Data extracted from a collection

==================================================

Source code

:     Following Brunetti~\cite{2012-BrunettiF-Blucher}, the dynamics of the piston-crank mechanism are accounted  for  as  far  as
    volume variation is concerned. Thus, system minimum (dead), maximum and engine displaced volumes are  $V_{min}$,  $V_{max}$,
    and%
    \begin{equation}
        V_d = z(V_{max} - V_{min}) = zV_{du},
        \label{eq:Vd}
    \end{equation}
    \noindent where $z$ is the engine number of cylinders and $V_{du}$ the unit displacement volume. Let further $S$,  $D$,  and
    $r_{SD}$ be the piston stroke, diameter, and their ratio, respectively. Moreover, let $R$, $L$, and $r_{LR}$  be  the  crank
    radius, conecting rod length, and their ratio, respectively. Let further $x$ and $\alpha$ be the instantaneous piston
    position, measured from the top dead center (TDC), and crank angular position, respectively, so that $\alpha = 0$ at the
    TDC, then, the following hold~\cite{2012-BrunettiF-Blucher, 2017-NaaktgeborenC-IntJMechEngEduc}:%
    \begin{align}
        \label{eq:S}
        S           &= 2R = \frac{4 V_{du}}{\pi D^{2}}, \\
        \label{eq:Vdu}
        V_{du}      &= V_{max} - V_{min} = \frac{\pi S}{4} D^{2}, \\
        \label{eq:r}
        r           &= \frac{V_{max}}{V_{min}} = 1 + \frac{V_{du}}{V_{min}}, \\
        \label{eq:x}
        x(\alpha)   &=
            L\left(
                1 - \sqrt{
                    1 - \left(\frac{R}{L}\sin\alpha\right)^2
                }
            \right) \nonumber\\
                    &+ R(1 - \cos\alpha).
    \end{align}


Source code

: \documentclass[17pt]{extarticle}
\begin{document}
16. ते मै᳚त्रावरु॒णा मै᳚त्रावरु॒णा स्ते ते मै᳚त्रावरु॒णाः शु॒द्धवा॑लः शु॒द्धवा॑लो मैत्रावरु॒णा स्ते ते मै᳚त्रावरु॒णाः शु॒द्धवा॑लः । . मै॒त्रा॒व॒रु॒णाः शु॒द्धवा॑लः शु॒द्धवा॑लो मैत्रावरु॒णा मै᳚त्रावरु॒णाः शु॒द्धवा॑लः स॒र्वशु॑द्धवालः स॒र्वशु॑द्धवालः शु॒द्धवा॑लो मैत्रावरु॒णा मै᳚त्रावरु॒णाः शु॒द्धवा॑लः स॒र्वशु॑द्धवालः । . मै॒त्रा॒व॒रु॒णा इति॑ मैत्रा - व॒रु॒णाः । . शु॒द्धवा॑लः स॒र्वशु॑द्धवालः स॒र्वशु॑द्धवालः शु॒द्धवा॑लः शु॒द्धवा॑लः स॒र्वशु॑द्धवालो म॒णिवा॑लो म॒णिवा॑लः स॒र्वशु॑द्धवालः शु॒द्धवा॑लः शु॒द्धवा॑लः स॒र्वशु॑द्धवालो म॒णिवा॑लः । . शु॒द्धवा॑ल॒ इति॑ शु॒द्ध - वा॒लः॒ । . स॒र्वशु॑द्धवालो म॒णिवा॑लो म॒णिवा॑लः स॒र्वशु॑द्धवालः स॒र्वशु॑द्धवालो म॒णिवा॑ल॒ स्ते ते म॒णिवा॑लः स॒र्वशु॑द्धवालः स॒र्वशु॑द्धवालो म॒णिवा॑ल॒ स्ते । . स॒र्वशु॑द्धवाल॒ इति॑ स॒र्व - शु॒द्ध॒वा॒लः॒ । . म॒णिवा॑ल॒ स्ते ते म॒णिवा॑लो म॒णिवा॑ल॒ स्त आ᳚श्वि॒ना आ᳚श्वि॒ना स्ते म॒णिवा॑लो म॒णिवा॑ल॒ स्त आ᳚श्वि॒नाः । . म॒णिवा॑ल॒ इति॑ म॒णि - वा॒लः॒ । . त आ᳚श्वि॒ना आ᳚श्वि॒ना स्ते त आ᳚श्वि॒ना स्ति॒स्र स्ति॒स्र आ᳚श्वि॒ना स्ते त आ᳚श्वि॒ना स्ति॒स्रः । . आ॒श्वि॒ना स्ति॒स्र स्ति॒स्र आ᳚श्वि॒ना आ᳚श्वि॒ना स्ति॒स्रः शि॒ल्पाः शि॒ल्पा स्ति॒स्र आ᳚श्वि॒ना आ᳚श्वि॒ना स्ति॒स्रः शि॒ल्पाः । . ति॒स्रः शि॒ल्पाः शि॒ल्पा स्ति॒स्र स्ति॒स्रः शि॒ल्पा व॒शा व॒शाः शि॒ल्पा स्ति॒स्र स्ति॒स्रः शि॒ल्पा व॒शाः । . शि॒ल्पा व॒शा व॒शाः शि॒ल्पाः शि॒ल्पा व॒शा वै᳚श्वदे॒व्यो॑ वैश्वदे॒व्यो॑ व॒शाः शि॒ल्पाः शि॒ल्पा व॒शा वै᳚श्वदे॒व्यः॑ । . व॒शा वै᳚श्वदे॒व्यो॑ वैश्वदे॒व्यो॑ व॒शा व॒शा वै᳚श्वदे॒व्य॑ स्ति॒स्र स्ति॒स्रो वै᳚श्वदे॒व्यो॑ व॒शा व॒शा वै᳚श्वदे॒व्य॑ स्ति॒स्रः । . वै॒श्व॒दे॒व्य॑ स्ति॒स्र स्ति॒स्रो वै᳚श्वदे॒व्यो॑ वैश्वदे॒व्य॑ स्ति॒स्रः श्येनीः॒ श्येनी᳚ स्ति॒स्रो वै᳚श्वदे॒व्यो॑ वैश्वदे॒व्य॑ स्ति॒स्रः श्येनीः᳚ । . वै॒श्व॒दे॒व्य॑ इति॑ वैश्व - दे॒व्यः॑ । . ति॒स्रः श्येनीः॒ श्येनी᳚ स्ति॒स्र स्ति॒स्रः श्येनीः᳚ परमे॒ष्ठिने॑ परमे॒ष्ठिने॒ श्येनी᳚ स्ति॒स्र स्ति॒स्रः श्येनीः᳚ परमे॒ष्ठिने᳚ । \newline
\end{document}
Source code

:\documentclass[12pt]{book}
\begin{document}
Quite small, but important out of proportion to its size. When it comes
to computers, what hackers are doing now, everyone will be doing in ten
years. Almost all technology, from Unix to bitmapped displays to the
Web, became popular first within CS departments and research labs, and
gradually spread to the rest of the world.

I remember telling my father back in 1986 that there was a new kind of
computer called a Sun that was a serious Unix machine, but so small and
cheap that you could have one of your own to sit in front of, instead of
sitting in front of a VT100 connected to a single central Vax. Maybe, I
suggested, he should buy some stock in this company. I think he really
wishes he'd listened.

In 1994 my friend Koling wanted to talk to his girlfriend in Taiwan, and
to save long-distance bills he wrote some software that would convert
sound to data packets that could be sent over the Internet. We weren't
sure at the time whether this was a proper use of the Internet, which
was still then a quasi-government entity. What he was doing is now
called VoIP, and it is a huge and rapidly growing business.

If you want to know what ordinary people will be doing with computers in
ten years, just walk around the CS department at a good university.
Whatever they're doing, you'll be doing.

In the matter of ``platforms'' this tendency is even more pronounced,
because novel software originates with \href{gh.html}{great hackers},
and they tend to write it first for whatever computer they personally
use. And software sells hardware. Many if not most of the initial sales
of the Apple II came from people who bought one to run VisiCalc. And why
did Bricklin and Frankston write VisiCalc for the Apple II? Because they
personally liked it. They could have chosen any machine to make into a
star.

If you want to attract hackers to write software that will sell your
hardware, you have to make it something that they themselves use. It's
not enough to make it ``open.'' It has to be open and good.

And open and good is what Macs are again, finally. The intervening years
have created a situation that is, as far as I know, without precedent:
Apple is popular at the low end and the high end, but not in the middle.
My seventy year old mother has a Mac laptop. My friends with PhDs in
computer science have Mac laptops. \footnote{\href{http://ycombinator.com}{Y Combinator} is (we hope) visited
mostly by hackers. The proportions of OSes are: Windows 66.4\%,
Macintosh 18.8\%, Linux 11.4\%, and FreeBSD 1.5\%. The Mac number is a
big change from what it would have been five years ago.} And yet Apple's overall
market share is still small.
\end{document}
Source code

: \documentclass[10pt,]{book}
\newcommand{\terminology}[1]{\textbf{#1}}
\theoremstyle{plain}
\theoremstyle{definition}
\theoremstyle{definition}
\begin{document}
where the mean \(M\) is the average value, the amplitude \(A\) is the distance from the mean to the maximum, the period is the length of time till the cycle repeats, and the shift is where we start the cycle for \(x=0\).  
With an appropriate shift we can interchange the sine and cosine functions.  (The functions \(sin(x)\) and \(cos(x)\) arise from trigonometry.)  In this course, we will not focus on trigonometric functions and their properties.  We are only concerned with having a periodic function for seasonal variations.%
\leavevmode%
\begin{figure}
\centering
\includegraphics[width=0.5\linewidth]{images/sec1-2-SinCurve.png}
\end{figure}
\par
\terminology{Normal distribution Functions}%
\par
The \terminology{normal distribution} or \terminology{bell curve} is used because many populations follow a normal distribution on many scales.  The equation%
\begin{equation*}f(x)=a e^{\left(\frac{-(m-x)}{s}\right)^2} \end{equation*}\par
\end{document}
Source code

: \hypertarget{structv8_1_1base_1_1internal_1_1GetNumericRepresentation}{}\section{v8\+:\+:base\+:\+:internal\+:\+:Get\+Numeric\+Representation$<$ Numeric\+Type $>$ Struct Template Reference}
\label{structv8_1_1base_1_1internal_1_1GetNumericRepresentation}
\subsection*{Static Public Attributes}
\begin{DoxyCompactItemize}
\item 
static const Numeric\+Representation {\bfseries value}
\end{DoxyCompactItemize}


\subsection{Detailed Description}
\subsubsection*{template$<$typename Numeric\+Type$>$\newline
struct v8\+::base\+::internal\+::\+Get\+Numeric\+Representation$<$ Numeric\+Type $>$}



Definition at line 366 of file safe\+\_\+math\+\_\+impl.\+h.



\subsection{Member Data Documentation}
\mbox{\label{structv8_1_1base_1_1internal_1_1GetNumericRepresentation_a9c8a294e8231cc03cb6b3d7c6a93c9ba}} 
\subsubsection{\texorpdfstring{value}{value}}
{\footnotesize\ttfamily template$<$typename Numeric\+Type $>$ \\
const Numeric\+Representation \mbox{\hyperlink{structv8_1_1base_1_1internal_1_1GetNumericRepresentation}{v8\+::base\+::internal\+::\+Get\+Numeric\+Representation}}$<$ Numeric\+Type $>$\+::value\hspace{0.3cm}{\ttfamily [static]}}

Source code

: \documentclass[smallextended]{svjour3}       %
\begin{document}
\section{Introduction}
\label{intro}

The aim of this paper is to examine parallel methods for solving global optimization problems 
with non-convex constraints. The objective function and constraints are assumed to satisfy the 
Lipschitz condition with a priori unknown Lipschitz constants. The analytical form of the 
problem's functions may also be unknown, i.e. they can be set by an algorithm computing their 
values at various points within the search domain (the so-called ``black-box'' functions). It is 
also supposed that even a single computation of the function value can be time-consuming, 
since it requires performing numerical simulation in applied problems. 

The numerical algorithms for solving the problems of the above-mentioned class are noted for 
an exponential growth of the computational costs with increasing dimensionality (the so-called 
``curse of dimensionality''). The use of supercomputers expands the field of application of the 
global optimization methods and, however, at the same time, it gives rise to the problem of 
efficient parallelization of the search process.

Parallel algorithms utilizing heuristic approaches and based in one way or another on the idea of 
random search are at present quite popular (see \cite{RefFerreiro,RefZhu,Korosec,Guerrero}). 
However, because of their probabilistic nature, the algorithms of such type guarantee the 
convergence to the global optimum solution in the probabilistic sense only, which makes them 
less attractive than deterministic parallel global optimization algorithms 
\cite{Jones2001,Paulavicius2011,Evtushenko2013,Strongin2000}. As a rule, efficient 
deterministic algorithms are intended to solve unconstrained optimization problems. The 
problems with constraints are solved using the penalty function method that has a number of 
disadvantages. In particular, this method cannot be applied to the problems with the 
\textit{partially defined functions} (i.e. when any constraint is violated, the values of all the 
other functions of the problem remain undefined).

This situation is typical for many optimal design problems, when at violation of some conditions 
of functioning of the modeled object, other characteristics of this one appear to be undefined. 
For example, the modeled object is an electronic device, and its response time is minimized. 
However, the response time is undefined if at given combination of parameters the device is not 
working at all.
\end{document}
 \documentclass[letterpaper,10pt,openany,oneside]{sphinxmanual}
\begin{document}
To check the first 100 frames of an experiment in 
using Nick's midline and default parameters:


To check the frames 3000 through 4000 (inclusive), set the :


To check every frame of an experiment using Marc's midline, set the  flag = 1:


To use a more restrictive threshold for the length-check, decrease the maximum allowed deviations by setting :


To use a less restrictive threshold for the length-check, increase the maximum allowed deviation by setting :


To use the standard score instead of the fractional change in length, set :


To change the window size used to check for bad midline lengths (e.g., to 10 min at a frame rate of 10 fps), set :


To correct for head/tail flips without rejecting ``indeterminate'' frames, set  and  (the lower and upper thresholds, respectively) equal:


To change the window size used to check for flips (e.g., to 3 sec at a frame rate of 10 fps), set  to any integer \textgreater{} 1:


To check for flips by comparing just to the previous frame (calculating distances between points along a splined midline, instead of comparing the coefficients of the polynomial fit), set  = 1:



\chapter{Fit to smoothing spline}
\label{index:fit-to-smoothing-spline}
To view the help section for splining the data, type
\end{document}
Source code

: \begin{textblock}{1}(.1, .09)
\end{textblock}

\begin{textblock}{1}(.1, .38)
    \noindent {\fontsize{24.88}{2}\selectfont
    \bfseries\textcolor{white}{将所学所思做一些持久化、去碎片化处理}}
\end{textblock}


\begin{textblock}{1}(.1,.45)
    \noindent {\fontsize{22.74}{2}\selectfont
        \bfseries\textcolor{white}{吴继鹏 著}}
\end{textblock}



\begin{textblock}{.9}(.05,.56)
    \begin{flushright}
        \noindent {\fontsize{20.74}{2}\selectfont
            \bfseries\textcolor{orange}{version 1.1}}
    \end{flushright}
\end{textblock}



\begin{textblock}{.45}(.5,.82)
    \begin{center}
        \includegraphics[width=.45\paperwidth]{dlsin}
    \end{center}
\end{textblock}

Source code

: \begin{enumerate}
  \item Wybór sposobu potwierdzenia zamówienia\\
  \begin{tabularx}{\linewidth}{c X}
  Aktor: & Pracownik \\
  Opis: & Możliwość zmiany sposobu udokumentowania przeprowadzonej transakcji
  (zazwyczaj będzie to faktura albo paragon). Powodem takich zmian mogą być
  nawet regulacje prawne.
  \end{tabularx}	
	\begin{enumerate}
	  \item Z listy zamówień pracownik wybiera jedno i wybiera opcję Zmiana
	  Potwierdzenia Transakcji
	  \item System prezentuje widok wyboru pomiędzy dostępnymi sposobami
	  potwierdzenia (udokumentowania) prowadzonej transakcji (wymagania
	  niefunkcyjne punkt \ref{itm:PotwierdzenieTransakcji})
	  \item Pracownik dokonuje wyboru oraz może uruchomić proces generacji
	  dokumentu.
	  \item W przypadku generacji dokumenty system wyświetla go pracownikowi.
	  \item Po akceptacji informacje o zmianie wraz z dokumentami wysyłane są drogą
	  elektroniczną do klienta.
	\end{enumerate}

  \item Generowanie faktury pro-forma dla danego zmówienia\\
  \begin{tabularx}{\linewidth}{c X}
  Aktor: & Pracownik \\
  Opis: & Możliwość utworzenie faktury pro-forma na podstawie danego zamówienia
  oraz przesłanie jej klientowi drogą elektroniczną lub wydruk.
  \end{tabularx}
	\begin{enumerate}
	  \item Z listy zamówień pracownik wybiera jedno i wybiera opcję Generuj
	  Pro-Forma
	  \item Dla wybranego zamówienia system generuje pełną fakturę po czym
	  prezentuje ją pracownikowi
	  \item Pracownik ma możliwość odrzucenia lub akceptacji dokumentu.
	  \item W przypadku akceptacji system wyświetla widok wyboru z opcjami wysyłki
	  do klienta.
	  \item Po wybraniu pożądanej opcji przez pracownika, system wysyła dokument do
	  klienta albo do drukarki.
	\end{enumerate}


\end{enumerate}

==================================================

* [TASK INSTRUCTIONS]: Within the entries above, report how many lines include "sposobu", and keep the answer to the number.

* [RESULT OF THIS TASK]: 2